Lifetime supply of Soy Milk
Have a baby & collect $1,000 from each player, along with Park Place and Boardwalk from whoever owns it.
Those suggestions are some funny shiznit sadly true though lol
“Like the wrong post on social media, and lose 95% of your wealth and assets.”
“Sit through diversity training while being called a racist by a stranger. Keep job for one more round.”
“Hire several liberal arts majors. Close down three hotels.”
“Owning a home is racist. Mortgages on all properties increases by 50%.”
Defend yourself against a BLM mob, keep life, lose everything else.
Have 10 illegitimate kids, collect 10K from all players, 15K if they roll their eyes.
Make meek objection to kneeling for the National Anthem, spend rest of game giving all assets to offended players.
How much money can one make by saving a puppy? Here is a suggestion for Hasbro: “sit at home, do not move, get $1400”.
Sad that this game is being “wokefied” when in reality kids (and adults) can learn valuable lessons from the game about investing, charging rent, and not over-leveraging themselves.
‘Funded by foreign oligarch to promote disarray in your nation…so that foreign oligarch can profit off it’…collect 1500 dollars.
There are some good suggestions here!………Joe, of all the suggestions, great as they are, I laughed the most at yours: “Started a BLM riot, burned down an entire city, don’t go to jail”. I love that one! I wish I could come up with something off top of my head as good as some of posts here.

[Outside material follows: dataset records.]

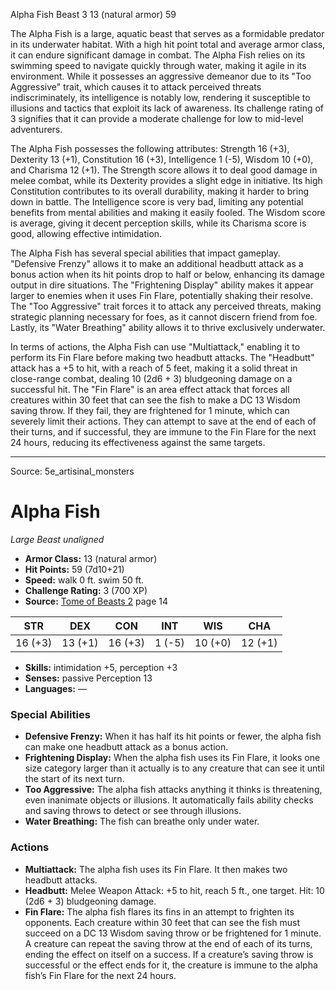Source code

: <MonsterName/>Alpha Fish</MonsterName>
<CreatureType/>Beast</CreatureType>
<CR/>3</CR>
<AC/>13 (natural armor)</AC>
<HP/>59</HP>
<summary>The Alpha Fish is a large, aquatic beast that serves as a formidable predator in its underwater habitat. With a high hit point total and average armor class, it can endure significant damage in combat. The Alpha Fish relies on its swimming speed to navigate quickly through water, making it agile in its environment. While it possesses an aggressive demeanor due to its "Too Aggressive" trait, which causes it to attack perceived threats indiscriminately, its intelligence is notably low, rendering it susceptible to illusions and tactics that exploit its lack of awareness. Its challenge rating of 3 signifies that it can provide a moderate challenge for low to mid-level adventurers.</summary>

<detail>

The Alpha Fish possesses the following attributes: Strength 16 (+3), Dexterity 13 (+1), Constitution 16 (+3), Intelligence 1 (-5), Wisdom 10 (+0), and Charisma 12 (+1). The Strength score allows it to deal good damage in melee combat, while its Dexterity provides a slight edge in initiative. Its high Constitution contributes to its overall durability, making it harder to bring down in battle. The Intelligence score is very bad, limiting any potential benefits from mental abilities and making it easily fooled. The Wisdom score is average, giving it decent perception skills, while its Charisma score is good, allowing effective intimidation.

The Alpha Fish has several special abilities that impact gameplay. "Defensive Frenzy" allows it to make an additional headbutt attack as a bonus action when its hit points drop to half or below, enhancing its damage output in dire situations. The "Frightening Display" ability makes it appear larger to enemies when it uses Fin Flare, potentially shaking their resolve. The "Too Aggressive" trait forces it to attack any perceived threats, making strategic planning necessary for foes, as it cannot discern friend from foe. Lastly, its "Water Breathing" ability allows it to thrive exclusively underwater.

In terms of actions, the Alpha Fish can use "Multiattack," enabling it to perform its Fin Flare before making two headbutt attacks. The "Headbutt" attack has a +5 to hit, with a reach of 5 feet, making it a solid threat in close-range combat, dealing 10 (2d6 + 3) bludgeoning damage on a successful hit. The "Fin Flare" is an area effect attack that forces all creatures within 30 feet that can see the fish to make a DC 13 Wisdom saving throw. If they fail, they are frightened for 1 minute, which can severely limit their actions. They can attempt to save at the end of each of their turns, and if successful, they are immune to the Fin Flare for the next 24 hours, reducing its effectiveness against the same targets.</detail>



---

Source: 5e_artisinal_monsters

# Alpha Fish

*Large* *Beast* *unaligned*

- **Armor Class:** 13 (natural armor)
- **Hit Points:** 59 (7d10+21)
- **Speed:** walk 0 ft. swim 50 ft.
- **Challenge Rating:** 3 (700 XP)
- **Source:** [Tome of Beasts 2](https://koboldpress.com/kpstore/product/tome-of-beasts-2-for-5th-edition) page 14

| STR | DEX | CON | INT | WIS | CHA |
| --- | --- | --- | --- | --- | --- |
| 16 (+3) | 13 (+1) | 16 (+3) | 1 (-5) | 10 (+0) | 12 (+1) |

- **Skills:** intimidation +5, perception +3
- **Senses:** passive Perception 13
- **Languages:** —

### Special Abilities

- **Defensive Frenzy:** When it has half its hit points or fewer, the alpha fish can make one headbutt attack as a bonus action.
- **Frightening Display:** When the alpha fish uses its Fin Flare, it looks one size category larger than it actually is to any creature that can see it until the start of its next turn.
- **Too Aggressive:** The alpha fish attacks anything it thinks is threatening, even inanimate objects or illusions. It automatically fails ability checks and saving throws to detect or see through illusions.
- **Water Breathing:** The fish can breathe only under water.

### Actions

- **Multiattack:** The alpha fish uses its Fin Flare. It then makes two headbutt attacks.
- **Headbutt:** Melee Weapon Attack: +5 to hit, reach 5 ft., one target. Hit: 10 (2d6 + 3) bludgeoning damage.
- **Fin Flare:** The alpha fish flares its fins in an attempt to frighten its opponents. Each creature within 30 feet that can see the fish must succeed on a DC 13 Wisdom saving throw or be frightened for 1 minute. A creature can repeat the saving throw at the end of each of its turns, ending the effect on itself on a success. If a creature’s saving throw is successful or the effect ends for it, the creature is immune to the alpha fish’s Fin Flare for the next 24 hours.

Antifa cracks your head with a bat, pay emergency room $3,000
But Obamacare fixed all that — everyone’s got insurance, their premiums were cut in half, and they all got to keep their favorite doctor (unless it’s Herr Doktor Fauci-Mengele, who no one wants to keep).
I’ll make sure to keep ours in mint condition to sell for thousands on the black market…. meanwhile they won’t be able to give away new sets…..
“Look smug when a Native American is standing in front of you, collect $10M from CNN”
“Mural is painted in your honor after resisting arrest while high, collect $90M”
“Squat in a house for the rest of the game, pay no rent on any owned property you land on”
“Advance to Free Parking and set up autonomous zone. Receive $100 from each player when they pass by”
Imagine how the Game of Life will be overhauled. That will really be scary.
What if the injun turns out to be Liawatha, who’s really not?
Hasbroke. Soon.
The suggestions are great. Perhaps someone on here will start their own paradoxical versions of “woke” board games. That is an idea in which I would invest.
Join the military, collect $20k from each player for your gender reassignment surgery.
I looked up the word WOKE on Google. The “new” definition is:
an Adjective….. Alert to injustice in society, especially racism. Used in a sentence:
“We need to stay angry and stay woke.”
How sad………
Maryland is Woke like a drunk.
https://m.washingtontimes.com/news/2021/mar/20/maryland-senate-unanimously-votes-repeal-state-son/
*draws card from the deck*
“Mandatory gun buyback program. Collect $700 dollars and forfeit your safety.”
When this happens, I hope I get asked to play it so I can tell them to kiss my ass.
Remember the run on the Dr. Seuss books that were canceled and what people were charging for them? Well, better buy the original Monopoly now before the price skyrockets on the all-time favorite board game.